The news keeps getting better for Kevin Kolb lately: He has a new promotion, a new daughter, and, after he signed a one-year extension with the Eagles on Thursday, a new contract.

"It's been a good month," Kolb said at the NovaCare Complex on the eve of Eagles minicamp. "It's been a whirlwind."

Kolb, who originally had only one year left on his rookie deal, is guaranteed to earn $12.26 million over two years, according to his agent, Jeff Nalley.

A one-year extension might not seem like much of a commitment to give a starting quarterback, especially in light of the transformation the Eagles have undergone this off-season. But a new rule in the expiring collective-bargaining agreement limits salary increases to only 30 percent of base pay.

"If the current CBA rules weren't in place, I think the goal would have been to do a long-term deal on both sides," Nalley said. "But the rules are what they are."

Because Kolb was set to earn $550,000 this season, the most he could expect in a base-salary raise was $165,000 more. The Eagles, in fact, bumped Kolb's base up to a guaranteed $715,000. But the key figure is a signing bonus worth about $10 million that does not count against the base.

"It wasn't easy," Nalley said of the negotiations with Eagles president Joe Banner. "Really, this is uncharted waters because really no one has done a deal in this type of scenario."

For some of the league's younger players who have outperformed their original contracts - such as Eagles wide receiver DeSean Jackson and Tennessee running back Chris Johnson - the 30-percent rule has made it nearly impossible for them to get satisfactory long-term extensions.

Johnson is holding out of Titans minicamp. Jackson, who has said before that he wants a new deal, attended a team meeting Thursday before the three-day mandatory minicamp. Every Eagles player was in attendance and is expected to be at Friday's opening practices.

Kolb, 25, could have gone into the season with one year left on his contract and rolled the dice next off-season. The Eagles likely would have rewarded a good season by giving him the franchise tag, guaranteeing an estimated $13 million to $20 million per season. They probably would have tried to lock him up long-term.

But there are a lot of unknowns. The collective bargaining agreement expires next March and a work stoppage is possible. Kolb also faces the prospect of injury - or failure.

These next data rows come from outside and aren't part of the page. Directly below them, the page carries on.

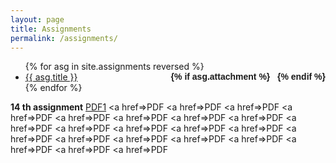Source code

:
 ```yaml
---
layout: page
title: Assignments
permalink: /assignments/
---
```


<ul id="archive">
{% for asg in site.assignments reversed %}
      <li class="archiveposturl" style="background: transparent">
        <span><a href="{{ asg.url | prepend: site.baseurl}}">{{ asg.title }}</a></span>
<strong style="font-size:100%; font-family: 'Titillium Web', sans-serif; float:right">
<a title="Download problems (pdf)" href="{{ asg.pdf | prepend: site.baseurl }}"><i class="fas fa-file-pdf"></i></a> 
{% if asg.attachment %}
&nbsp; <a title="Download attachments (zip)" href="{{ asg.attachment | prepend: site.baseurl }}"><i class="fas fa-file-archive"></i></a>
{% endif %}
</strong> 
      </li>
{% endfor %}
</ul>

<strong>14 th assignment</strong>
<a href="https://quera.ir/course/assignments/10484/get_pdf_file">PDF1</a>
<a href=>PDF</a>
<a href=>PDF</a>
<a href=>PDF</a>
<a href=>PDF</a>
<a href=>PDF</a>
<a href=>PDF</a>
<a href=>PDF</a>
<a href=>PDF</a>
<a href=>PDF</a>
<a href=>PDF</a>
<a href=>PDF</a>
<a href=>PDF</a>
<a href=>PDF</a>
<a href=>PDF</a>
<a href=>PDF</a>
<a href=>PDF</a>
<a href=>PDF</a>
<a href=>PDF</a>
<a href=>PDF</a>
<a href=>PDF</a>
<a href=>PDF</a>


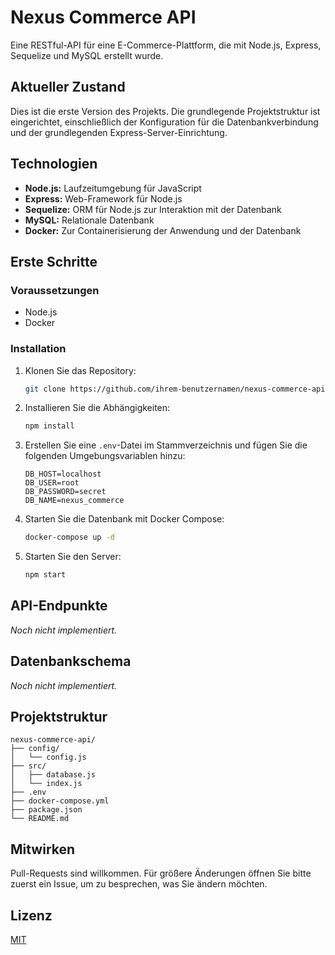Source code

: # Nexus Commerce API

Eine RESTful-API für eine E-Commerce-Plattform, die mit Node.js, Express, Sequelize und MySQL erstellt wurde.

## Aktueller Zustand

Dies ist die erste Version des Projekts. Die grundlegende Projektstruktur ist eingerichtet, einschließlich der Konfiguration für die Datenbankverbindung und der grundlegenden Express-Server-Einrichtung.

## Technologien

- **Node.js:** Laufzeitumgebung für JavaScript
- **Express:** Web-Framework für Node.js
- **Sequelize:** ORM für Node.js zur Interaktion mit der Datenbank
- **MySQL:** Relationale Datenbank
- **Docker:** Zur Containerisierung der Anwendung und der Datenbank

## Erste Schritte

### Voraussetzungen

- Node.js
- Docker

### Installation

1. Klonen Sie das Repository:
   ```bash
   git clone https://github.com/ihrem-benutzernamen/nexus-commerce-api.git
   ```
2. Installieren Sie die Abhängigkeiten:
   ```bash
   npm install
   ```
3. Erstellen Sie eine `.env`-Datei im Stammverzeichnis und fügen Sie die folgenden Umgebungsvariablen hinzu:
   ```
   DB_HOST=localhost
   DB_USER=root
   DB_PASSWORD=secret
   DB_NAME=nexus_commerce
   ```
4. Starten Sie die Datenbank mit Docker Compose:
   ```bash
   docker-compose up -d
   ```
5. Starten Sie den Server:
   ```bash
   npm start
   ```

## API-Endpunkte

_Noch nicht implementiert._

## Datenbankschema

_Noch nicht implementiert._

## Projektstruktur

```
nexus-commerce-api/
├── config/
│   └── config.js
├── src/
│   ├── database.js
│   └── index.js
├── .env
├── docker-compose.yml
├── package.json
└── README.md
```

## Mitwirken

Pull-Requests sind willkommen. Für größere Änderungen öffnen Sie bitte zuerst ein Issue, um zu besprechen, was Sie ändern möchten.

## Lizenz

[MIT](https://choosealicense.com/licenses/mit/)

There is some risk in handing a large chunk of cash to a relatively unproven quarterback, but the Eagles have a built-in escape clause in case Kolb doesn't pan out. But they wouldn't have traded their franchise quarterback, Donovan McNabb, to the Redskins earlier this month and remade the team this off-season if they did not have faith in Kolb.

"When given the chance, Kevin has proven to have good command of this offense and we're looking forward to having him operate as the No. 1 quarterback," Eagles coach Andy Reid said in a statement.

Kolb, chosen in the second round of the 2007 draft, sat behind McNabb for most of his first two seasons in the NFL. However, when McNabb was injured in last year's opener, Kolb started the next two games, going 1-1. He became the first quarterback in NFL history to pass for more than 300 yards in his first two starts.

On April 4, the day McNabb was dealt, Kolb officially became the Eagles' starting QB. Five days later, his wife, Whitney, gave birth to their second daughter, Atley. Now, with his new deal in hand, he will lead the Eagles through drills as the No. 1 QB.

"It will be a different feel, but at the same time, it feels right," Kolb said. "It feels right to be the starter."